This article walks you through the complete checklist of what belongs in a public-sector employment contract, how to cost each element accurately, and what to watch for to avoid costly surprises during implementation.
The Foundation: What Every Public Sector Contract Must Include
A collective bargaining agreement or individual employment contract for a public-sector position is more than a job offer. It is a legally binding contract between an employer (city, county, school district, special district) and an employee (or union representing employees) that governs wages, benefits, working conditions, leave, grievance procedures, and other terms of employment.
Under Missouri law, for example, public employers may enter into binding labor agreements covering "wages, benefits, and other terms and conditions of employment" (Mo. Rev. Stat. § 105.585). This statutory framework applies across most public-sector jurisdictions: the contract must be comprehensive enough to avoid disputes, specific enough to be enforceable, and transparent enough that both parties understand their obligations.

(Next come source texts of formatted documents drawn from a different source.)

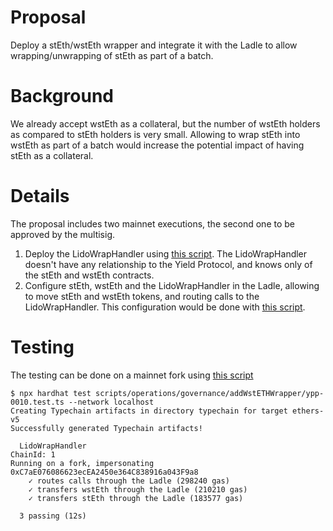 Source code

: # Proposal
Deploy a stEth/wstEth wrapper and integrate it with the Ladle to allow wrapping/unwrapping of stEth as part of a batch.

# Background
We already accept wstEth as a collateral, but the number of wstEth holders as compared to stEth holders is very small. Allowing to wrap stEth into wstEth as part of a batch would increase the potential impact of having stEth as a collateral.

# Details
The proposal includes two mainnet executions, the second one to be approved by the multisig.
1. Deploy the LidoWrapHandler using [this script](https://github.com/yieldprotocol/environments-v2/blob/b22320ff59e342227724a4cb7ba98820a3db6d80/scripts/operations/utils/deployLidoWrapHandler.ts). The LidoWrapHandler doesn't have any relationship to the Yield Protocol, and knows only of the stEth and wstEth contracts.
2. Configure stEth, wstEth and the LidoWrapHandler in the Ladle, allowing to move stEth and wstEth tokens, and routing calls to the LidoWrapHandler. This configuration would be done with [this script](https://github.com/yieldprotocol/environments-v2/blob/b22320ff59e342227724a4cb7ba98820a3db6d80/scripts/operations/governance/addWstETHWrapper/ypp-0010-2.ts).

# Testing
The testing can be done on a mainnet fork using [this script](https://github.com/yieldprotocol/environments-v2/blob/b22320ff59e342227724a4cb7ba98820a3db6d80/scripts/operations/governance/addWstETHWrapper/ypp-0010.test.ts)

```
$ npx hardhat test scripts/operations/governance/addWstETHWrapper/ypp-0010.test.ts --network localhost
Creating Typechain artifacts in directory typechain for target ethers-v5
Successfully generated Typechain artifacts!

  LidoWrapHandler
ChainId: 1
Running on a fork, impersonating 0xC7aE076086623ecEA2450e364C838916a043F9a8
    ✓ routes calls through the Ladle (298240 gas)
    ✓ transfers wstEth through the Ladle (210210 gas)
    ✓ transfers stEth through the Ladle (183577 gas)

  3 passing (12s)
``` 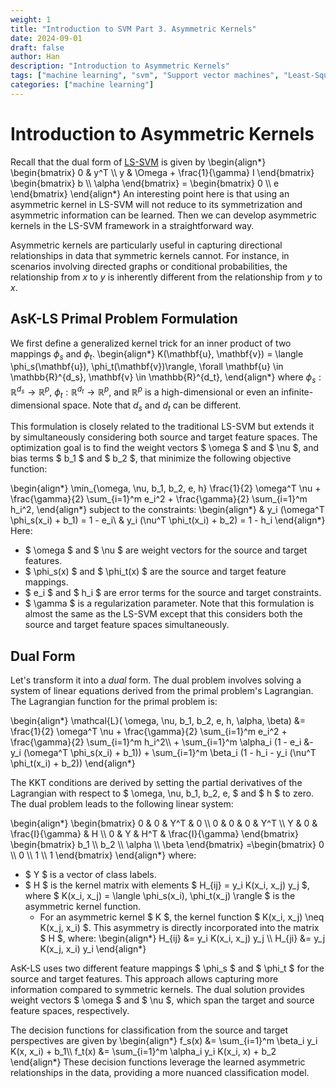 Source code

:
 ```yaml
---
weight: 1
title: "Introduction to SVM Part 3. Asymmetric Kernels"
date: 2024-09-01
draft: false
author: Han
description: "Introduction to Asymmetric Kernels"
tags: ["machine learning", "svm", "Support vector machines", "Least-Square SVM", "Asymmetric Kernels"]
categories: ["machine learning"]
---
```


# Introduction to Asymmetric Kernels

Recall that the dual form of [LS-SVM](https://han8931.github.io/20240825_svm2/) is given by
\begin{align*}
	\begin{bmatrix}
	0 & y^T \\\\
	y & \Omega + \frac{1}{\gamma} I
	\end{bmatrix}
	\begin{bmatrix}
	b \\\\
	\alpha
	\end{bmatrix}
	=
	\begin{bmatrix}
	0 \\\\
	e
	\end{bmatrix}
\end{align*}
An interesting point here is that using an asymmetric kernel in LS-SVM will not reduce to its symmetrization and asymmetric information can be learned. Then we can develop asymmetric kernels in the LS-SVM framework in a straightforward way.

Asymmetric kernels are particularly useful in capturing directional relationships in data that symmetric kernels cannot. For instance, in scenarios involving directed graphs or conditional probabilities, the relationship from $x$ to $y$ is inherently different from the relationship from $y$ to $x$.

## AsK-LS Primal Problem Formulation
We first define a generalized kernel trick for an inner product of two mappings $\phi_s$ and $\phi_t$.
\begin{align*}
	K(\mathbf{u}, \mathbf{v}) = \langle \phi_s(\mathbf{u}), \phi_t(\mathbf{v})\rangle, \forall \mathbf{u} \in \mathbb{R}^{d_s}, \mathbf{v} \in \mathbb{R}^{d_t},
\end{align*}
where $\phi_s: \mathbb{R}^{d_s}\to \mathbb{R}^{p}$, $\phi_t: \mathbb{R}^{d_t}\to \mathbb{R}^{p}$, and $\mathbb{R}^p$ is a high-dimensional or even an infinite-dimensional space. Note that $d_s$ and $d_t$ can be different. 

This formulation is closely related to the traditional LS-SVM but extends it by simultaneously considering both source and target feature spaces. The optimization goal is to find the weight vectors $ \omega $ and $ \nu $, and bias terms $ b_1 $ and $ b_2 $, that minimize the following objective function:

\begin{align*}
	\min_{\omega, \nu, b_1, b_2, e, h} \frac{1}{2} \omega^T \nu + \frac{\gamma}{2} \sum_{i=1}^m e_i^2 + \frac{\gamma}{2} \sum_{i=1}^m h_i^2, 
\end{align*}
subject to the constraints:
\begin{align*}
	& y_i (\omega^T \phi_s(x_i) + b_1) = 1 - e_i\\
	& y_i (\nu^T \phi_t(x_i) + b_2) = 1 - h_i
\end{align*}
Here:
- $ \omega $ and $ \nu $ are weight vectors for the source and target features.
- $ \phi_s(x) $ and $ \phi_t(x) $ are the source and target feature mappings.
- $ e_i $ and $ h_i $ are error terms for the source and target constraints.
- $ \gamma $ is a regularization parameter.
Note that this formulation is almost the same as the LS-SVM except that this considers both the source and target feature spaces simultaneously.

## Dual Form
Let's transform it into a _dual_ form. The dual problem involves solving a system of linear equations derived from the primal problem's Lagrangian. The Lagrangian function for the primal problem is:

\begin{align*}
	\mathcal{L}( \omega, \nu, b\_1, b\_2, e, h, \alpha, \beta) &= \frac{1}{2} \omega\^T \nu + \frac{\gamma}{2} \sum\_{i=1}^m e\_i^2 + \frac{\gamma}{2} \sum\_{i=1}^m h\_i^2\\\\
		   + \sum\_{i=1}^m \alpha\_i (1 - e_i &- y_i (\omega^T \phi\_s(x_i) + b_1)) + \sum\_{i=1}^m \beta\_i (1 - h_i - y_i (\nu^T \phi\_t(x_i) + b_2))
\end{align*}

The KKT conditions are derived by setting the partial derivatives of the Lagrangian with respect to $ \omega, \nu, b_1, b_2, e, $ and $ h $ to zero. The dual problem leads to the following linear system:

\begin{align*}
\begin{bmatrix}
0 & 0 & Y^T & 0 \\\\
0 & 0 & 0 & Y^T \\\\
Y & 0 & \frac{I}{\gamma} & H \\\\
0 & Y & H^T & \frac{I}{\gamma}
\end{bmatrix}
\begin{bmatrix}
b_1 \\\\
b_2 \\\\
\alpha \\\\
\beta
\end{bmatrix}
=\begin{bmatrix}
0 \\\\
0 \\\\
1 \\\\
1
\end{bmatrix}
\end{align*}
where:
- $ Y $ is a vector of class labels.
- $ H $ is the kernel matrix with elements $ H_{ij} = y_i K(x_i, x_j) y_j $, where $ K(x_i, x_j) = \langle \phi_s(x_i), \phi_t(x_j) \rangle $ is the asymmetric kernel function.
    - For an asymmetric kernel $ K $, the kernel function $ K(x_i, x_j) \neq K(x_j, x_i) $. This asymmetry is directly incorporated into the matrix $ H $, where:
\begin{align*}
    H\_{ij} &= y_i K(x_i, x_j) y_j \\\\
    H\_{ji} &= y_j K(x_j, x_i) y_i
\end{align*}

AsK-LS uses two different feature mappings $ \phi_s $ and $ \phi_t $ for the source and target features. This approach allows capturing more information compared to symmetric kernels. The dual solution provides weight vectors $ \omega $ and $ \nu $, which span the target and source feature spaces, respectively.

The decision functions for classification from the source and target perspectives are given by
\begin{align*}
f_s(x) &= \sum\_{i=1}^m \beta_i y_i K(x, x_i) + b_1\\\\
f_t(x) &= \sum\_{i=1}^m \alpha_i y_i K(x_i, x) + b_2
\end{align*}
These decision functions leverage the learned asymmetric relationships in the data, providing a more nuanced classification model.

The critical foundation elements are:
Names and Effective Date — Identify the public entity by official legal name, the union (if applicable) by official name and local number, and all individual signatories. State the contract effective date and expiration date explicitly. This prevents disputes about retroactivity and avoids confusion about which contract version applies when.
Recognition and Unit Definition — For union contracts, clearly define the bargaining unit: "All full-time certificated teachers employed by the District, excluding administrative, supervisory, and confidential employees." Ambiguous unit language has led to costly litigation over who is "in" and who is "out."
Term and Renewal Clauses — Specify whether the contract is 1, 2, 3, or 4 years. Most public-sector contracts are 3-4 years. State renewal language: Is it automatically renewed unless one party gives notice? Or does it expire on the stated date unless both parties agree to extend? Default: contracts expire on the stated date unless extended in writing.
Position Title and Job Classification — For individual contracts, list the exact job title and classification code (if applicable). For union contracts, list all position titles covered (Teacher, Counselor, Social Worker, Librarian, etc.). This anchors all subsequent compensation language to the specific role.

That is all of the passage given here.